That Annabelle and her sister were now entirely dependent on an elderly woman's limited charity — it was difficult to reconcile with the girl she had known.

It did not excuse what had been attempted at the garden party. But it was beginning to explain it in ways that were harder to dismiss than she would have preferred.

She read on.

There is more, I am afraid. Something which makes our situation not merely difficult but desperate in a way that admits of no delay.

Fiona is with child.

Before you think the worst of her, know that she was genuinely in love — or believed herself to be.

A gentleman who courted her properly, who spoke of marriage, who persuaded her that intimacy before their wedding was no great matter given the understanding between them.

Then his family learned of our circumstances.

He was ordered to break the connection, and he did so without hesitation or regret.

Fiona was left with nothing — no prospect, no recourse, and a condition that will become visible within weeks.

When it does, what little remains of our reputation will be destroyed entirely.

Our grandmother will be humiliated in her own community.

Fiona will be unmarriageable for the rest of her life, dependent on whatever charity she can find.

And I — my prospects were poor enough before all of this. After, they will not exist at all.

That is why we did what we did at the garden party.

I am not proud of it. I am ashamed to tell you it was not the first such attempt, only the most ambitious.

We had never aimed so high as Mr Darcy — a gentleman of his fortune was rather beyond our usual reach.

But my grandmother had visited Castlewood some days before the party, posing as a passing admirer of the house.

She was shown around quite willingly and identified the room best suited to our purposes.

When Mr Darcy appeared at the party, it seemed as though fortune was offering us something extraordinary. We could not afford to refuse it.

We did not count on you.

The pages trembled in Elizabeth's hands.

She thought of Fitzwilliam's expression that afternoon — the careful composure, the alarm barely contained beneath it.

He would have done the honourable thing.

He would have had no choice. He would have been bound to a woman he did not know, by a scheme he had no part in creating, for the rest of his life.

I do not write only to confess, Elizabeth, though perhaps I owed you that much.

I write because I need help, and because you are the only person from my former life who might still show me a scrap of compassion.

All my other friends have fallen away. I have no one else to turn to.

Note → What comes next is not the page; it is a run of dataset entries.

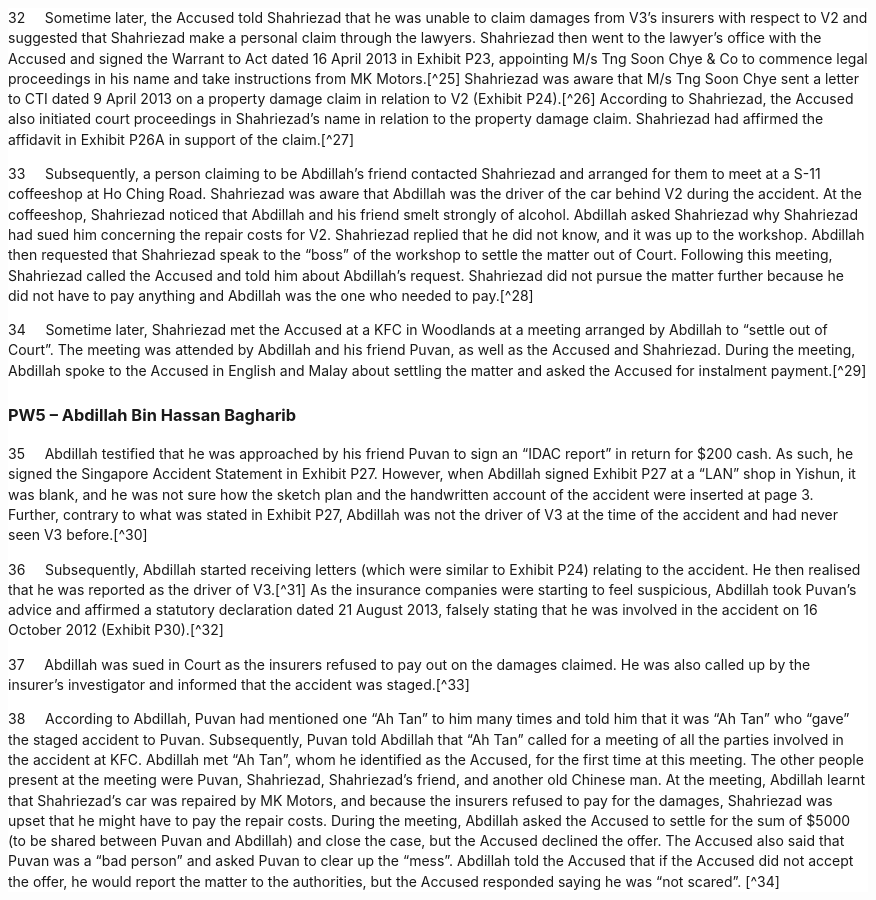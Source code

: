 32     Sometime later, the Accused told Shahriezad that he was unable to claim damages from V3’s insurers with respect to V2 and suggested that Shahriezad make a personal claim through the lawyers. Shahriezad then went to the lawyer’s office with the Accused and signed the Warrant to Act dated 16 April 2013 in Exhibit P23, appointing M/s Tng Soon Chye & Co to commence legal proceedings in his name and take instructions from MK Motors.[^25] Shahriezad was aware that M/s Tng Soon Chye sent a letter to CTI dated 9 April 2013 on a property damage claim in relation to V2 (Exhibit P24).[^26] According to Shahriezad, the Accused also initiated court proceedings in Shahriezad’s name in relation to the property damage claim. Shahriezad had affirmed the affidavit in Exhibit P26A in support of the claim.[^27]

33     Subsequently, a person claiming to be Abdillah’s friend contacted Shahriezad and arranged for them to meet at a S-11 coffeeshop at Ho Ching Road. Shahriezad was aware that Abdillah was the driver of the car behind V2 during the accident. At the coffeeshop, Shahriezad noticed that Abdillah and his friend smelt strongly of alcohol. Abdillah asked Shahriezad why Shahriezad had sued him concerning the repair costs for V2. Shahriezad replied that he did not know, and it was up to the workshop. Abdillah then requested that Shahriezad speak to the “boss” of the workshop to settle the matter out of Court. Following this meeting, Shahriezad called the Accused and told him about Abdillah’s request. Shahriezad did not pursue the matter further because he did not have to pay anything and Abdillah was the one who needed to pay.[^28]

34     Sometime later, Shahriezad met the Accused at a KFC in Woodlands at a meeting arranged by Abdillah to “settle out of Court”. The meeting was attended by Abdillah and his friend Puvan, as well as the Accused and Shahriezad. During the meeting, Abdillah spoke to the Accused in English and Malay about settling the matter and asked the Accused for instalment payment.[^29]

### PW5 – Abdillah Bin Hassan Bagharib

35     Abdillah testified that he was approached by his friend Puvan to sign an “IDAC report” in return for $200 cash. As such, he signed the Singapore Accident Statement in Exhibit P27. However, when Abdillah signed Exhibit P27 at a “LAN” shop in Yishun, it was blank, and he was not sure how the sketch plan and the handwritten account of the accident were inserted at page 3. Further, contrary to what was stated in Exhibit P27, Abdillah was not the driver of V3 at the time of the accident and had never seen V3 before.[^30]

36     Subsequently, Abdillah started receiving letters (which were similar to Exhibit P24) relating to the accident. He then realised that he was reported as the driver of V3.[^31] As the insurance companies were starting to feel suspicious, Abdillah took Puvan’s advice and affirmed a statutory declaration dated 21 August 2013, falsely stating that he was involved in the accident on 16 October 2012 (Exhibit P30).[^32]

37     Abdillah was sued in Court as the insurers refused to pay out on the damages claimed. He was also called up by the insurer’s investigator and informed that the accident was staged.[^33]

38     According to Abdillah, Puvan had mentioned one “Ah Tan” to him many times and told him that it was “Ah Tan” who “gave” the staged accident to Puvan. Subsequently, Puvan told Abdillah that “Ah Tan” called for a meeting of all the parties involved in the accident at KFC. Abdillah met “Ah Tan”, whom he identified as the Accused, for the first time at this meeting. The other people present at the meeting were Puvan, Shahriezad, Shahriezad’s friend, and another old Chinese man. At the meeting, Abdillah learnt that Shahriezad’s car was repaired by MK Motors, and because the insurers refused to pay for the damages, Shahriezad was upset that he might have to pay the repair costs. During the meeting, Abdillah asked the Accused to settle for the sum of $5000 (to be shared between Puvan and Abdillah) and close the case, but the Accused declined the offer. The Accused also said that Puvan was a “bad person” and asked Puvan to clear up the “mess”. Abdillah told the Accused that if the Accused did not accept the offer, he would report the matter to the authorities, but the Accused responded saying he was “not scared”. [^34]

No one who might remember who I was before desperation made me into someone capable of all this.

What I need — what would save us — is money. I know what I am asking. I know I have no right to ask it, least of all from you, least of all on behalf of a scheme directed at your own husband.

But if you could prevail upon Mr Darcy — if you could find it in your heart to speak for us — a sum sufficient to send Fiona abroad before her condition is discovered would preserve what little dignity we have left.

There are places on the Continent where such things can be managed quietly.

Where a child can be placed with a family who will care for it properly, and a young woman's past need not follow her forever.

I am not asking for much, by his standards. I am asking for everything, by ours.

If that is truly too much — and I would not blame you for thinking so, I would not blame you for throwing this letter directly into the fire — then write back.

Tell me only that you remember I exist. That you have not entirely forgotten the girl I was before all of this began.

That would be, perhaps, enough. It may have to be.

I heard about your marriage, of course. How the engagement was announced at the garden party itself, and the wedding following so swiftly after.

I cannot help but feel that my schemes contributed to placing you in a situation you never sought.

If my foolishness helped to trap you as surely as I hoped to trap Mr Darcy, then I owe you an apology for that as well, and I offer it without reservation.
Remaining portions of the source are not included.